*WHAT NEEDS TO BE DONE*
Please set down each record exactly as it appears, but leave out any pictures.

*** EXERCISE INPUT

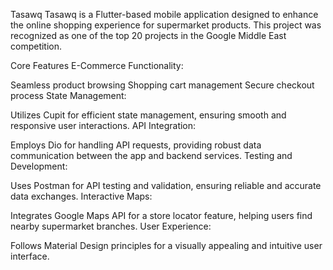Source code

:

Tasawq
Tasawq is a Flutter-based mobile application designed to enhance the online shopping experience for supermarket products. This project was recognized as one of the top 20 projects in the Google Middle East competition.

Core Features
E-Commerce Functionality:

Seamless product browsing
Shopping cart management
Secure checkout process
State Management:

Utilizes Cupit for efficient state management, ensuring smooth and responsive user interactions.
API Integration:

Employs Dio for handling API requests, providing robust data communication between the app and backend services.
Testing and Development:

Uses Postman for API testing and validation, ensuring reliable and accurate data exchanges.
Interactive Maps:

Integrates Google Maps API for a store locator feature, helping users find nearby supermarket branches.
User Experience:

Follows Material Design principles for a visually appealing and intuitive user interface.
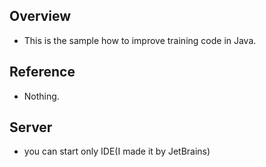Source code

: ## Overview
- This is the sample how to improve training code in Java.

## Reference
- Nothing.

## Server
- you can start only IDE(I made it by JetBrains) 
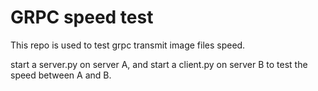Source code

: # GRPC speed test

This repo is used to test grpc transmit image files speed.

start a server.py on server A, and start a client.py on server B to test the speed between A and B.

******

*YOUR RESPONSE*
Source code

:

Tasawq
Tasawq is a Flutter-based mobile application designed to enhance the online shopping experience for supermarket products. This project was recognized as one of the top 20 projects in the Google Middle East competition.

Core Features
E-Commerce Functionality:

Seamless product browsing
Shopping cart management
Secure checkout process
State Management:

Utilizes Cupit for efficient state management, ensuring smooth and responsive user interactions.
API Integration:

Employs Dio for handling API requests, providing robust data communication between the app and backend services.
Testing and Development:

Uses Postman for API testing and validation, ensuring reliable and accurate data exchanges.
Interactive Maps:

Integrates Google Maps API for a store locator feature, helping users find nearby supermarket branches.
User Experience:

Follows Material Design principles for a visually appealing and intuitive user interface.
Source code

: ## Overview
- This is the sample how to improve training code in Java.

## Reference
- Nothing.

## Server
- you can start only IDE(I made it by JetBrains) 
Source code

: # GRPC speed test

This repo is used to test grpc transmit image files speed.

start a server.py on server A, and start a client.py on server B to test the speed between A and B.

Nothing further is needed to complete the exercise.